I opened my mouth, wanting to undo the damage caused by my clunky, ill-chosen comment, but it was too late. A car had passed too close to the kerb, splashing passers-by with murky water; and, in the ensuing commotion, Purdy turned and trotted away. Within seconds she had disappeared over a wall and I was left standing on the cobbles, with cold rain beating down on my back, and Christmas shoppers rushing past me.
27
I returned to the café and, ignoring the customers’ good-natured overtures, headed straight for my window cushion. I turned my back on the room and stared out of the glass, castigating myself for the way I had handled the encounter. In my fretful state, Purdy’s and Ming’s suffering became conflated in my mind. I was convinced I was to blame for both, and that my self-absorption had blinded me to what they had been going through. If life in the café had been making Purdy unhappy, then surely, as her mother, I should have noticed? Similarly, as the colony’s matriarch, I should have been less quick to judge Ming’s odd behaviour. With both Purdy and Ming out of the café, however, I could do nothing except stare watchfully out over the damp street and wait for their return.
The rest of the day seemed to drag on inexorably, and it was not until after closing time that Debbie finally brought Ming home.
‘I’m back,’ Debbie called, crouching down on the flagstones to unlock the cat carrier.
Ming crept out cautiously, glanced in both directions, sniffed the air uncertainly, then dashed towards the cat tree.
Linda came out of the kitchen with a querying look.
‘We had to go to the animal hospital for tests,’ Debbie explained as she made for the nearest chair and sat down.
‘And?’ Linda asked, pulling off her apron and hanging it on the peg.
‘She’s deaf,’ Debbie replied sadly. ‘Almost certainly since birth. A congenital defect, probably.’
I felt my breath catch in my chest.
‘Poor Ming.’ Linda sighed, pouting with concern.
Looking relieved to be back on her platform, Ming had started to wash, unaffected by the melancholy mood in the room.
‘Do you think it’s okay for her to stay in the café? I mean, is it cruel, if she can’t hear anything?’ Linda asked, looking sorrowfully at Ming.
‘It’s something to think about,’ Debbie agreed. ‘Perhaps she would be happier somewhere less . . . busy.’
Linda walked over to the cat tree and reached out her hand to touch Ming’s back. Startled, Ming turned towards her and, when Linda gently caressed her spine from her shoulders to her tail, blinked in pleasure.
‘You know, if you think it would be for the best, I’d be happy to take Ming with me to Margery’s cottage,’ Linda said diffidently, as the room began to fill with Ming’s rumbling purr. ‘I should be the one to take responsibility for her, since it was me who brought her here in the first place.’
From her chair near the door, Debbie watched her sister closely. ‘Thanks, Linda, I’ll bear that in mind,’ she said appreciatively.
Later, when Debbie and Linda had gone upstairs, I stared across the dimly lit café at Ming. She lay in a neat circle, the perfect arc of her body disrupted only by the single, angular protuberance of her left ear. I was struck anew by her effortless elegance, and the uncomfortable realization that Ming’s beauty had been a major factor in my distrust of her. The adulation she had received in the café had stoked the flames of my envy, and I had never stopped to consider what coming to the café must have felt like for her. She had been an outsider, unexpectedly introduced to a colony of cats in an environment where privacy and solitude had not been an option. Any cat would have struggled in such circumstances, let alone one who couldn’t hear. I felt a wave of pity rise up inside me. I had been determined from the outset to read disdain into Ming’s reserved demeanour. Now I had to accept that, though there had been disdain, it had been on my side, not Ming’s.

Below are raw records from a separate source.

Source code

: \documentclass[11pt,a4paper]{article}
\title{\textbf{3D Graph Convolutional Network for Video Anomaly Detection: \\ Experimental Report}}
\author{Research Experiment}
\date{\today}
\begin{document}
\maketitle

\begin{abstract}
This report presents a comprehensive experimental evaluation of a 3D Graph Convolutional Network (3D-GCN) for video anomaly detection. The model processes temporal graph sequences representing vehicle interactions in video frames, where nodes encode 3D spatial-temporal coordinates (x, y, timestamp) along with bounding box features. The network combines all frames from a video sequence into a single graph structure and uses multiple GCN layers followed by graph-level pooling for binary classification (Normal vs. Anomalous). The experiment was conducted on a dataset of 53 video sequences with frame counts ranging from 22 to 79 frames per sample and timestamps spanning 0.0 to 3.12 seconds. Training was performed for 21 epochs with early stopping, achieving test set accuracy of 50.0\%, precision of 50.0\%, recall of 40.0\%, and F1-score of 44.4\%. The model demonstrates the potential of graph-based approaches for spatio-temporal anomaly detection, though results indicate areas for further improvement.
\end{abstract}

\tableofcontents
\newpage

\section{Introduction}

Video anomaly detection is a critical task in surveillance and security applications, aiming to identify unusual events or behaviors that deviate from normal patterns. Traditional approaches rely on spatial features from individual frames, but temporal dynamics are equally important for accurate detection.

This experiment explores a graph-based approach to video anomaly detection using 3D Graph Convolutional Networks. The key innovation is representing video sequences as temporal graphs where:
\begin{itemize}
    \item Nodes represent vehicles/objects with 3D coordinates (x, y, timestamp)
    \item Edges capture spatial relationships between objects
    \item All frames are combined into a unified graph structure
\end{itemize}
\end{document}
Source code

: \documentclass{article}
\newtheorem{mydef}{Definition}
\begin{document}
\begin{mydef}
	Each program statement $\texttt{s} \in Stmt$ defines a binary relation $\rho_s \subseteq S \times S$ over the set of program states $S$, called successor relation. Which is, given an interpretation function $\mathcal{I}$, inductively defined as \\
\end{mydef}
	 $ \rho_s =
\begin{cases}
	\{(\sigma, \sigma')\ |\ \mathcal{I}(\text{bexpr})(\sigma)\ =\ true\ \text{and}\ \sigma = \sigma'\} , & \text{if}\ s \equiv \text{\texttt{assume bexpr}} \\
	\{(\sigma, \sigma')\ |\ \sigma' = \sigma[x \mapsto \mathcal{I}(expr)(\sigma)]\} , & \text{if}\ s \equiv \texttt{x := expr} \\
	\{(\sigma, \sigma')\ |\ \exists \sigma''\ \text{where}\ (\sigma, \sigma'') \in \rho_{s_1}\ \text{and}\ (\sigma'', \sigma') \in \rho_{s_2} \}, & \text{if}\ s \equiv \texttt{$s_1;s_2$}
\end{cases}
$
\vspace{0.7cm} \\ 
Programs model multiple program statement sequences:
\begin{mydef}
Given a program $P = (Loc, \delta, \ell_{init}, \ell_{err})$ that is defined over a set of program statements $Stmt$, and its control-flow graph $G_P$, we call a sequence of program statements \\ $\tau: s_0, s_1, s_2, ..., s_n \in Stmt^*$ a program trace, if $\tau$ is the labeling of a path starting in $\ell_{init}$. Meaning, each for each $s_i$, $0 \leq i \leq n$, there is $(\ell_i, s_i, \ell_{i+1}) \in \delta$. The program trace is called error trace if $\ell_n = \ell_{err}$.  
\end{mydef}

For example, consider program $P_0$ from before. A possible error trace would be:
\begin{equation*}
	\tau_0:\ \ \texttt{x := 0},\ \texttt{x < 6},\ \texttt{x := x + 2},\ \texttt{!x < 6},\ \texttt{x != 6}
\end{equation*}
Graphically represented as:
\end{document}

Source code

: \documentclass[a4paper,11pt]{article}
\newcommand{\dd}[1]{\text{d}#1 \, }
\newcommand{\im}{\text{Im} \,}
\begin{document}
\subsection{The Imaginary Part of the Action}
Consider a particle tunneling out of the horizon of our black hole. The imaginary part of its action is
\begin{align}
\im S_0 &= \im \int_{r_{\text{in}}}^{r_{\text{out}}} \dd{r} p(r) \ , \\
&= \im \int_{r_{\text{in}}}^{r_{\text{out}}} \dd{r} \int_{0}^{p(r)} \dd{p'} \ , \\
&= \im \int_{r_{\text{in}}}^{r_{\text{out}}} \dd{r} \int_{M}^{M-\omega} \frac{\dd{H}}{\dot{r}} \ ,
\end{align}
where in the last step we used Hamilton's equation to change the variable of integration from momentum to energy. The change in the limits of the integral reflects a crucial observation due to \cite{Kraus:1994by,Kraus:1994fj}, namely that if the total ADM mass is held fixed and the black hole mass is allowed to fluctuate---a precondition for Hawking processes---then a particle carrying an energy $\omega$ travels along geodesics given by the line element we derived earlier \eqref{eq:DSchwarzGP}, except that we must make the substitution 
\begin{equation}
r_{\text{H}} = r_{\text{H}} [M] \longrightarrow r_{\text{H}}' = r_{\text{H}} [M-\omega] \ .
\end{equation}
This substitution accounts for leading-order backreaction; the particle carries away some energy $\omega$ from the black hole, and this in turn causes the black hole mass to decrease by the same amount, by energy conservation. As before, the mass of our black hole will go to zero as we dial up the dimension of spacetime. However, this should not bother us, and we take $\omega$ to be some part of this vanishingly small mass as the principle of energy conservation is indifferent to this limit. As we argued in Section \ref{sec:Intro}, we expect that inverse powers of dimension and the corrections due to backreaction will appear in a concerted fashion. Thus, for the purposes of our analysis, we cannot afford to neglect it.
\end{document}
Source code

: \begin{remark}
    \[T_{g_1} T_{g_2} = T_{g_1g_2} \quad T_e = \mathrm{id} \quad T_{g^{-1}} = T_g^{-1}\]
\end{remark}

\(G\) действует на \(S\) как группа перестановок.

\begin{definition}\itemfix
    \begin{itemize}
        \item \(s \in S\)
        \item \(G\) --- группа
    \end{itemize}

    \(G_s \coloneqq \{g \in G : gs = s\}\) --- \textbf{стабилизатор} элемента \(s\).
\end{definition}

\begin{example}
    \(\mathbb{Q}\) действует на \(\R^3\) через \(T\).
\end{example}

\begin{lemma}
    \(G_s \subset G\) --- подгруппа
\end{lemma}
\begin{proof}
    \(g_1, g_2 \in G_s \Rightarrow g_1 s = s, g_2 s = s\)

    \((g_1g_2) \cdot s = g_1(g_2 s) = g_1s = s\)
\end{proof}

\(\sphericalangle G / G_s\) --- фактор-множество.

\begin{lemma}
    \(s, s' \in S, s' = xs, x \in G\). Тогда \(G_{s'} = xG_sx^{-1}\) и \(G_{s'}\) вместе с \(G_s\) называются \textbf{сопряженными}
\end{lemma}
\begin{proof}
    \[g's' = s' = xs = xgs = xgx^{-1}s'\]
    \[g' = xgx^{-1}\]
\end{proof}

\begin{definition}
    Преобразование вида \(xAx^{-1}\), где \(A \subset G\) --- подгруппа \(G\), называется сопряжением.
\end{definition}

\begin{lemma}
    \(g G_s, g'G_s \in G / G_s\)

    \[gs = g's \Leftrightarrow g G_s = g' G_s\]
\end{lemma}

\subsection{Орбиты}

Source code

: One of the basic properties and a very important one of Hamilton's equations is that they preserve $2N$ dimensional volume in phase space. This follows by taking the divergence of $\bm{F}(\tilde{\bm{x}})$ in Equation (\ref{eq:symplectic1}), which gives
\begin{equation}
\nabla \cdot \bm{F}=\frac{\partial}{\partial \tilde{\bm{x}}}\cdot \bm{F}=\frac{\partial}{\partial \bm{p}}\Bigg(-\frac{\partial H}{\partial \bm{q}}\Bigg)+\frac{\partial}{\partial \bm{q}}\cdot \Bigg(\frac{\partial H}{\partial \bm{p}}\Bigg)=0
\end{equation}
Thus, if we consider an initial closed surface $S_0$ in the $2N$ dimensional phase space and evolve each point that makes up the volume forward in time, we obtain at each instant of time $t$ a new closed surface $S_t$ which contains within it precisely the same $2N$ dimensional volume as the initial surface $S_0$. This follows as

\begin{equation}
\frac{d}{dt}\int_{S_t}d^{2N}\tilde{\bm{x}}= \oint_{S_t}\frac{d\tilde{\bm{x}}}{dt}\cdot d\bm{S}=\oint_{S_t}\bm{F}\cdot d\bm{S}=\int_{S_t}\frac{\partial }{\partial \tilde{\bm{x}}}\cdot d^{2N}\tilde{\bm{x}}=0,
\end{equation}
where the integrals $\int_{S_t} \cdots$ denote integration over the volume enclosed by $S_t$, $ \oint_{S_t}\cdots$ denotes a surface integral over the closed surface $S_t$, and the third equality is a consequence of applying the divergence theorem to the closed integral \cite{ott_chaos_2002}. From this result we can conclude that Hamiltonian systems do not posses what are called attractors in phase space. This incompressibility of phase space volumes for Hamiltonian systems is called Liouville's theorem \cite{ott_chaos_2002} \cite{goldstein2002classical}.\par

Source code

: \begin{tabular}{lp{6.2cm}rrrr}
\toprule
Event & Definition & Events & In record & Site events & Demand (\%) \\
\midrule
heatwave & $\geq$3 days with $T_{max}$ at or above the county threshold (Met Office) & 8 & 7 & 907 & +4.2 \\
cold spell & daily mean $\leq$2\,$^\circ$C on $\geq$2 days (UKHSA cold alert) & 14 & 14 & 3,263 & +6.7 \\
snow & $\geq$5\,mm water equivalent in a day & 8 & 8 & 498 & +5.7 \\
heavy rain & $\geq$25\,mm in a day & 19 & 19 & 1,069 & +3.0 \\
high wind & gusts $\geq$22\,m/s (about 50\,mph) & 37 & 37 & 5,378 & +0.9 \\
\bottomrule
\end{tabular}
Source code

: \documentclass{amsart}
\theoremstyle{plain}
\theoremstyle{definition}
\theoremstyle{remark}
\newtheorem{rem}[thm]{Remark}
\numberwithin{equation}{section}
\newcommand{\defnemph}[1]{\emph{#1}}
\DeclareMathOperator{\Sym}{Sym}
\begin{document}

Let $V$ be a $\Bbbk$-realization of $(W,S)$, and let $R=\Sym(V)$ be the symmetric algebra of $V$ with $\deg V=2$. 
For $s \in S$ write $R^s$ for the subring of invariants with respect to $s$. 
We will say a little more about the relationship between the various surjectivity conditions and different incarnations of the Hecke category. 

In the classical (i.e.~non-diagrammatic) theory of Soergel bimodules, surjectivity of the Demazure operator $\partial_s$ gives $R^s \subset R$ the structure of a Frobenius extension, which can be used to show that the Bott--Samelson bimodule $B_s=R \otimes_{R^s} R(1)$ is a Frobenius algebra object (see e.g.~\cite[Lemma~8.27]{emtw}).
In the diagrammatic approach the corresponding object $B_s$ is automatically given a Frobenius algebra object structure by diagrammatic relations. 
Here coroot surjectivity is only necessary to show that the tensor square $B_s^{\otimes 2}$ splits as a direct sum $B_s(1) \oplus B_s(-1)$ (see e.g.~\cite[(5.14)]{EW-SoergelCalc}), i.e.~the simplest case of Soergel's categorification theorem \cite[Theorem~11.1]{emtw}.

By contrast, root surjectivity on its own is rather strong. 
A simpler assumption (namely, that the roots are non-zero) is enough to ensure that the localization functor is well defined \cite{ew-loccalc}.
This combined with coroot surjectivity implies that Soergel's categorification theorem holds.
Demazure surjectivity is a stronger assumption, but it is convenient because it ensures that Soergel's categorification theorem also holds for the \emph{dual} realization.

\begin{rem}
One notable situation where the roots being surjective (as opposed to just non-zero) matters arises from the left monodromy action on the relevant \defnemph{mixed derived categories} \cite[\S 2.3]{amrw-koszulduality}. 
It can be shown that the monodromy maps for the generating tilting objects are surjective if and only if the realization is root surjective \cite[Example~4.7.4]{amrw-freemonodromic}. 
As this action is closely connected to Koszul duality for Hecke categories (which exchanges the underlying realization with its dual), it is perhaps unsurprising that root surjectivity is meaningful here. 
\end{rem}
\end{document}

Sporadic twitches seized Ming’s paws and whiskers as she dreamt, then she awoke with a sudden jerk. Her enormous eyes sprang open and she looked around in alarm, catching sight of me watching her from the window. Her dream had left her with a disorientated look, but I held her gaze for a few moments. Then, for the first time since meeting Ming, I blinked at her, slowly, in a sign of friendship. She tilted her head quizzically to one side before responding with a blink of her own, her azure eyes disappearing momentarily behind chocolate-brown eyelids.
I was overcome by a bittersweet elation. There was something so mundane, and yet so momentous, in that silent communication – the simple gesture of nonaggression that had passed between us. But my happiness was tinged with regret that it had taken me so long to attempt this most basic of feline signals, that I had wasted so much time looking for evidence to confirm my prejudices, rather than give Ming the benefit of the doubt.